**** DATA UNDER STUDY ****

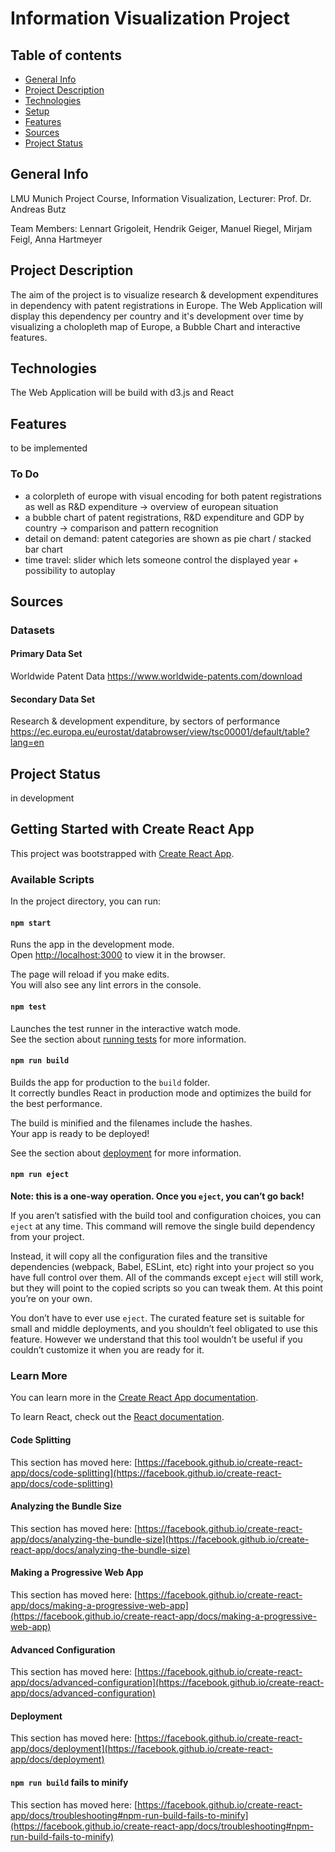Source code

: # Information Visualization Project

## Table of contents
* [General Info](#general-info)
* [Project Description](#project-description)
* [Technologies](#technologies)
* [Setup](#setup)
* [Features](#features)
* [Sources](#sources)
* [Project Status](#project-status)

## General Info
LMU Munich Project Course, Information Visualization, Lecturer: Prof. Dr. Andreas Butz

Team Members: Lennart Grigoleit, Hendrik Geiger, Manuel Riegel, Mirjam Feigl, Anna Hartmeyer

## Project Description
The aim of the project is to visualize research & development expenditures in dependency with patent registrations in Europe. The Web Application will display this dependency per country and it's development over time by visualizing 
a cholopleth map of Europe, a Bubble Chart and interactive features. 

## Technologies
The Web Application will be build with d3.js and React

## Features
to be implemented

### To Do

- a colorpleth of europe with visual encoding for both patent registrations as well as R&D expenditure
    → overview of european situation
- a bubble chart of patent registrations, R&D expenditure and GDP by country 
    → comparison and pattern recognition
- detail on demand: patent categories are shown as pie chart / stacked bar chart
- time travel: slider which lets someone control the displayed year + possibility to autoplay

## Sources

### Datasets
#### Primary Data Set
Worldwide Patent Data
https://www.worldwide-patents.com/download

#### Secondary Data Set
Research & development expenditure, by sectors of performance
https://ec.europa.eu/eurostat/databrowser/view/tsc00001/default/table?lang=en


## Project Status
in development


## Getting Started with Create React App

This project was bootstrapped with [Create React App](https://github.com/facebook/create-react-app).

### Available Scripts

In the project directory, you can run:

#### `npm start`

Runs the app in the development mode.\
Open [http://localhost:3000](http://localhost:3000) to view it in the browser.

The page will reload if you make edits.\
You will also see any lint errors in the console.

#### `npm test`

Launches the test runner in the interactive watch mode.\
See the section about [running tests](https://facebook.github.io/create-react-app/docs/running-tests) for more information.

#### `npm run build`

Builds the app for production to the `build` folder.\
It correctly bundles React in production mode and optimizes the build for the best performance.

The build is minified and the filenames include the hashes.\
Your app is ready to be deployed!

See the section about [deployment](https://facebook.github.io/create-react-app/docs/deployment) for more information.

#### `npm run eject`

**Note: this is a one-way operation. Once you `eject`, you can’t go back!**

If you aren’t satisfied with the build tool and configuration choices, you can `eject` at any time. This command will remove the single build dependency from your project.

Instead, it will copy all the configuration files and the transitive dependencies (webpack, Babel, ESLint, etc) right into your project so you have full control over them. All of the commands except `eject` will still work, but they will point to the copied scripts so you can tweak them. At this point you’re on your own.

You don’t have to ever use `eject`. The curated feature set is suitable for small and middle deployments, and you shouldn’t feel obligated to use this feature. However we understand that this tool wouldn’t be useful if you couldn’t customize it when you are ready for it.

### Learn More

You can learn more in the [Create React App documentation](https://facebook.github.io/create-react-app/docs/getting-started).

To learn React, check out the [React documentation](https://reactjs.org/).

#### Code Splitting

This section has moved here: [https://facebook.github.io/create-react-app/docs/code-splitting](https://facebook.github.io/create-react-app/docs/code-splitting)

#### Analyzing the Bundle Size

This section has moved here: [https://facebook.github.io/create-react-app/docs/analyzing-the-bundle-size](https://facebook.github.io/create-react-app/docs/analyzing-the-bundle-size)

#### Making a Progressive Web App

This section has moved here: [https://facebook.github.io/create-react-app/docs/making-a-progressive-web-app](https://facebook.github.io/create-react-app/docs/making-a-progressive-web-app)

#### Advanced Configuration

This section has moved here: [https://facebook.github.io/create-react-app/docs/advanced-configuration](https://facebook.github.io/create-react-app/docs/advanced-configuration)

#### Deployment

This section has moved here: [https://facebook.github.io/create-react-app/docs/deployment](https://facebook.github.io/create-react-app/docs/deployment)

#### `npm run build` fails to minify

This section has moved here: [https://facebook.github.io/create-react-app/docs/troubleshooting#npm-run-build-fails-to-minify](https://facebook.github.io/create-react-app/docs/troubleshooting#npm-run-build-fails-to-minify)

****

> PROBLEM DETAILS:
Return all of the entries word for word, but omit the pictures.

> SOLUTION:
Source code

: # Information Visualization Project

## Table of contents
* [General Info](#general-info)
* [Project Description](#project-description)
* [Technologies](#technologies)
* [Setup](#setup)
* [Features](#features)
* [Sources](#sources)
* [Project Status](#project-status)

## General Info
LMU Munich Project Course, Information Visualization, Lecturer: Prof. Dr. Andreas Butz

Team Members: Lennart Grigoleit, Hendrik Geiger, Manuel Riegel, Mirjam Feigl, Anna Hartmeyer

## Project Description
The aim of the project is to visualize research & development expenditures in dependency with patent registrations in Europe. The Web Application will display this dependency per country and it's development over time by visualizing 
a cholopleth map of Europe, a Bubble Chart and interactive features. 

## Technologies
The Web Application will be build with d3.js and React

## Features
to be implemented

### To Do

- a colorpleth of europe with visual encoding for both patent registrations as well as R&D expenditure
    → overview of european situation
- a bubble chart of patent registrations, R&D expenditure and GDP by country 
    → comparison and pattern recognition
- detail on demand: patent categories are shown as pie chart / stacked bar chart
- time travel: slider which lets someone control the displayed year + possibility to autoplay

## Sources

### Datasets
#### Primary Data Set
Worldwide Patent Data
https://www.worldwide-patents.com/download

#### Secondary Data Set
Research & development expenditure, by sectors of performance
https://ec.europa.eu/eurostat/databrowser/view/tsc00001/default/table?lang=en


## Project Status
in development


## Getting Started with Create React App

This project was bootstrapped with [Create React App](https://github.com/facebook/create-react-app).

### Available Scripts

In the project directory, you can run:

#### `npm start`

Runs the app in the development mode.\
Open [http://localhost:3000](http://localhost:3000) to view it in the browser.

The page will reload if you make edits.\
You will also see any lint errors in the console.

#### `npm test`

Launches the test runner in the interactive watch mode.\
See the section about [running tests](https://facebook.github.io/create-react-app/docs/running-tests) for more information.

#### `npm run build`

Builds the app for production to the `build` folder.\
It correctly bundles React in production mode and optimizes the build for the best performance.

The build is minified and the filenames include the hashes.\
Your app is ready to be deployed!

See the section about [deployment](https://facebook.github.io/create-react-app/docs/deployment) for more information.

#### `npm run eject`

**Note: this is a one-way operation. Once you `eject`, you can’t go back!**

If you aren’t satisfied with the build tool and configuration choices, you can `eject` at any time. This command will remove the single build dependency from your project.

Instead, it will copy all the configuration files and the transitive dependencies (webpack, Babel, ESLint, etc) right into your project so you have full control over them. All of the commands except `eject` will still work, but they will point to the copied scripts so you can tweak them. At this point you’re on your own.

You don’t have to ever use `eject`. The curated feature set is suitable for small and middle deployments, and you shouldn’t feel obligated to use this feature. However we understand that this tool wouldn’t be useful if you couldn’t customize it when you are ready for it.

### Learn More

You can learn more in the [Create React App documentation](https://facebook.github.io/create-react-app/docs/getting-started).

To learn React, check out the [React documentation](https://reactjs.org/).

#### Code Splitting

This section has moved here: [https://facebook.github.io/create-react-app/docs/code-splitting](https://facebook.github.io/create-react-app/docs/code-splitting)

#### Analyzing the Bundle Size

This section has moved here: [https://facebook.github.io/create-react-app/docs/analyzing-the-bundle-size](https://facebook.github.io/create-react-app/docs/analyzing-the-bundle-size)

#### Making a Progressive Web App

This section has moved here: [https://facebook.github.io/create-react-app/docs/making-a-progressive-web-app](https://facebook.github.io/create-react-app/docs/making-a-progressive-web-app)

#### Advanced Configuration

This section has moved here: [https://facebook.github.io/create-react-app/docs/advanced-configuration](https://facebook.github.io/create-react-app/docs/advanced-configuration)

#### Deployment

This section has moved here: [https://facebook.github.io/create-react-app/docs/deployment](https://facebook.github.io/create-react-app/docs/deployment)

#### `npm run build` fails to minify

This section has moved here: [https://facebook.github.io/create-react-app/docs/troubleshooting#npm-run-build-fails-to-minify](https://facebook.github.io/create-react-app/docs/troubleshooting#npm-run-build-fails-to-minify)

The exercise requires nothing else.